Archive-It Workshop Series Part 1: Selection, Scoping, & Crawling

This is the first in a three-part Archive-It Workshop series for new Archive-It users. It was initially developed and presented to new members of the Community Webs cohort. Other workshops in this series include Reviewing & Quality Assurance, and How to find and use web archives.

Introduction

Setting up collections and running crawls is the functional part of web archiving using Archive-It. Understanding the practical steps and the technical considerations are key to an efficient and successful web archiving workflow. Please keep in mind that different websites may require different approaches to capture fully. Web archiving is not linear, but a process; you might have to make adjustments and repeat the steps in this section more than once to get your desired results.

Objective

This training walks you through the steps of setting up a new collection, adding seeds, adjusting the scope, and running crawls.

After completing this training, you will have a better understanding of the technical considerations of how to best capture content, including formatting seeds, scoping crawls, and differences between crawl types and technologies.

Recorded Training

This workshop was presented on April 26th, 2021 as part of a training series for new Community Webs partners.

Watch Recording ▼

Recorded April 26, 2021

Materials

For this training you will need:

A collection topic
One or more websites you want to include in that collection
Your Archive-It account
The Archive-It Help Center

Learn

We're going to walk through the process of setting up, scoping and running crawls. If you are brand new to your Archive-It account you may benefit from the following video tour of the features you'll be using.

Watch Navigating Archive-It ▼

Setting up your Account

The Administration section is where you can set up and manage your overall account. This is also where you can add and edit users.

Setting Up a Collection

If you haven’t already, you will need to set up a collection (or collections) to begin archiving web content. Archive-It makes this step possible in just a few clicks. Please use the following links for instructions on Creating a New Collection and Managing Collection Settings. The collection name can be edited later.

Let’s Talk About Seeds

The websites and webpages you’ve already identified are going to be the “seeds” in your collection. Seeds point Archive-It’s crawlers to content on the live web to capture, they also point users of your public collections to content that has already been archived. For guidance on setting up collections so that they archive the content you want and provide access to that content in a functional way, it’s worthwhile to understand the relationship between seeds and archived content. We recommend reading the article How Seeds, Documents, and Collections Work Together for more information.

Formatting Your Seed URLs

The way you format your seed URLs will help determine how much content Archive-It crawlers are able to capture. You can choose to archive an entire domain or website, a specific directory or subset of a website, or even just a specific page. Before adding seeds to your collection we recommend reading the article on how to format your seeds and how Archive-It crawlers determine scope to help you get the best results.

Adding and Managing Seeds

Adding new seeds to your collection is almost as easy as setting up a new collection. You can use the instructions on the Add Seeds page in the Archive-It Help Center.
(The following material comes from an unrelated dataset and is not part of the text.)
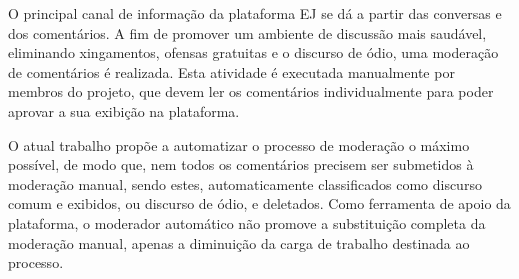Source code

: O principal canal de informação da plataforma EJ se dá a partir das conversas e dos comentários. A fim de promover um ambiente de discussão mais saudável, eliminando xingamentos, ofensas gratuitas e o discurso de ódio, uma moderação de comentários é realizada. Esta atividade é executada manualmente por membros do projeto, que devem ler os comentários individualmente para poder aprovar a sua exibição na plataforma.

O atual trabalho propõe a automatizar o processo de moderação o máximo possível, de modo que, nem todos os comentários precisem ser submetidos à moderação manual, sendo estes, automaticamente classificados como discurso comum e exibidos, ou discurso de ódio, e deletados. Como ferramenta de apoio da plataforma, o moderador automático não promove a substituição completa da moderação manual, apenas a diminuição da carga de trabalho destinada ao processo.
Let’s talk about Seed Settings

There are a number of different settings you will be able to select for your seeds. When you add your seeds you will be given the option to select the following settings:

Access (Public or Private) - This dictates whether a seed appears as an access point in a public collection.
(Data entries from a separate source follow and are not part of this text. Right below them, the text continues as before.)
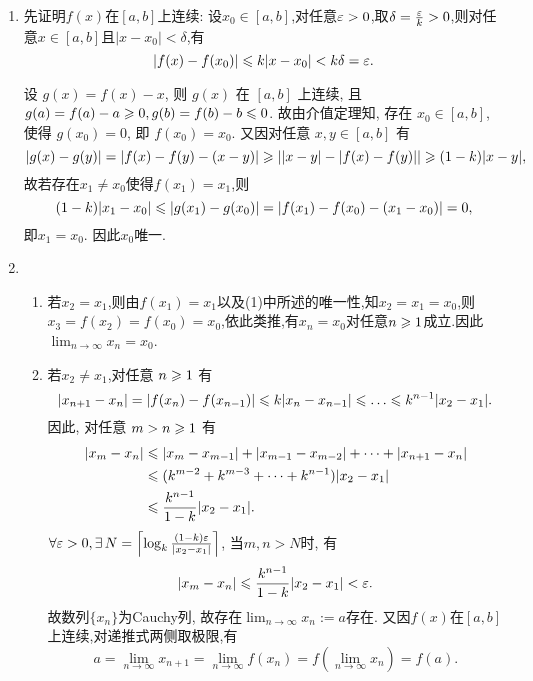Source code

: \begin{solution}
    \begin{enumerate}
        \item 先证明$f(x)$在$[a,b]$上连续:
              设$x_0 \in [a,b]$,对任意$\varepsilon > 0$,取$\delta = \frac{\varepsilon}{k} > 0$,则对任意$x \in [a,b]$且$|x-x_0| < \delta$,有
              $$|f(x)-f(x_0)| \leqslant k|x-x_0| < k\delta = \varepsilon.$$

              设 $g(x) = f(x) - x$, 则 $g(x)$ 在 $[a,b]$ 上连续, 且 $g(a) = f(a) - a \geqslant 0, g(b) = f(b) - b \leqslant 0$. 故由介值定理知, 存在 $x_0 \in [a,b]$, 使得 $g(x_0) = 0$, 即 $f(x_0) = x_0$. 又因对任意 $x,y \in [a,b]$ 有
              $$|g(x)-g(y)| = |f(x)-f(y)-(x-y)| \geqslant ||x-y| - |f(x)-f(y)|| \geqslant (1-k)|x-y|,$$
              故若存在$x_1 \ne x_0$使得$f(x_1) = x_1$,则
              $$(1-k)|x_1-x_0| \leqslant |g(x_1)-g(x_0)| = |f(x_1)-f(x_0)-(x_1-x_0)| = 0,$$
              即$x_1 = x_0$. 因此$x_0$唯一.
        \item \begin{enumerate}
                  \item 若$x_2 = x_1$,则由$f(x_1) = x_1$以及(1)中所述的唯一性,知$x_2 = x_1 = x_0$,则$x_3 = f(x_2) = f(x_0) = x_0$,依此类推,有$x_n = x_0$对任意$n \geqslant 1$成立.因此$\lim_{n \to \infty} x_n = x_0$.
                  \item 若$x_2 \ne x_1$,对任意 $n \geqslant 1$ 有
                        $$|x_{n+1} - x_n| = |f(x_n) - f(x_{n-1})| \les k|x_n - x_{n-1}| \les \dots \les k^{n-1}|x_2 - x_1|.$$
                        因此, 对任意 $m > n \geqslant 1$ 有
                        \begin{align*}
                            |x_m - x_n| & \leqslant |x_m - x_{m-1}| + |x_{m-1} - x_{m-2}| + \dots + |x_{n+1} - x_n| \\
                                        & \leqslant (k^{m-2} + k^{m-3} + \dots + k^{n-1})|x_2 - x_1|                \\
                                        & \leqslant \frac{k^{n-1}}{1-k}|x_2 - x_1|.
                        \end{align*}
                        $\forall \ve > 0, \exists N = \left\lceil \log_k \frac{(1-k)\ve}{|x_2 - x_1|} \right\rceil$, 当$m,n > N$时, 有
                        $$|x_m - x_n| \leqslant \frac{k^{n-1}}{1-k}|x_2 - x_1| < \varepsilon.$$
                        故数列$\{x_n\}$为Cauchy列, 故存在$\lim_{n \to \infty} x_n:=a$存在. 又因$f(x)$在$[a,b]$上连续,对递推式两侧取极限,有
                        $$a = \lim_{n \to \infty} x_{n+1} = \lim_{n \to \infty} f(x_n) = f\left( \lim_{n \to \infty} x_n \right) = f(a).$$

\end{enumerate}
\end{enumerate}
\end{solution}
Frequency - This indicates how often you want this seed to be crawled (don’t worry, you won’t start a crawl automatically when selecting a frequency. Actually kicking off the crawls requires a second step which we’ll discuss later)

Seed Type - This is a scoping option that helps tell the crawler how much or how little of a web resource to crawl (we will go over this in more detail shortly)

A seed’s settings are easily editable. If you aren’t sure what to choose, using the default settings is fine for now! If you would like to make changes at any point, you can do so to an individual seed or in bulk by following the instructions on the Managing seeds page.

Tips for seed organization

It's not currently possible to move content between collections, although that is on the Archive-It development roadmap, so thinking through seed organization beforehand can be a timesaver later. Generally, it is helpful to group platforms together in a collection, so you can add and update one set of scoping rules at the collection level, rather than the same rules across multiple collections. An example of this might be a "Social Media" collection, or an "Institutional Websites" collection. In addition, it is currently possible for scheduled crawls to run on only one crawling technology, so it can be helpful to group seeds that require Brozzler together. Please also keep in mind that deleting seeds only removes them from the Archive-It interface (which is their access point), but does not remove the archived content.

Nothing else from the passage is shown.